YOUR TASK: When counting, include every line of the data that holds "from", then state the total alone.

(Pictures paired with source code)

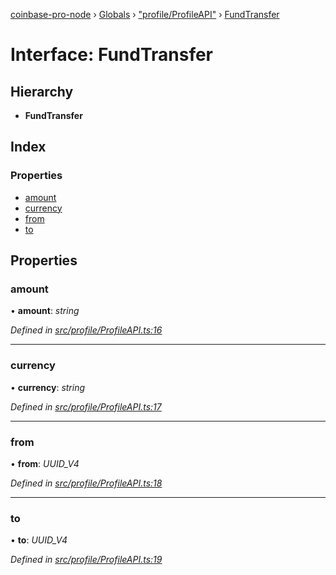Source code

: [coinbase-pro-node](../README.md) › [Globals](../globals.md) › ["profile/ProfileAPI"](../modules/_profile_profileapi_.md) › [FundTransfer](_profile_profileapi_.fundtransfer.md)

# Interface: FundTransfer

## Hierarchy

- **FundTransfer**

## Index

### Properties

- [amount](_profile_profileapi_.fundtransfer.md#amount)
- [currency](_profile_profileapi_.fundtransfer.md#currency)
- [from](_profile_profileapi_.fundtransfer.md#from)
- [to](_profile_profileapi_.fundtransfer.md#to)

## Properties

### amount

• **amount**: _string_

_Defined in [src/profile/ProfileAPI.ts:16](https://github.com/bennyn/coinbase-pro-node/blob/0085625/src/profile/ProfileAPI.ts#L16)_

---

### currency

• **currency**: _string_

_Defined in [src/profile/ProfileAPI.ts:17](https://github.com/bennyn/coinbase-pro-node/blob/0085625/src/profile/ProfileAPI.ts#L17)_

---

### from

• **from**: _UUID_V4_

_Defined in [src/profile/ProfileAPI.ts:18](https://github.com/bennyn/coinbase-pro-node/blob/0085625/src/profile/ProfileAPI.ts#L18)_

---

### to

• **to**: _UUID_V4_

_Defined in [src/profile/ProfileAPI.ts:19](https://github.com/bennyn/coinbase-pro-node/blob/0085625/src/profile/ProfileAPI.ts#L19)_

RESULT BELOW: 3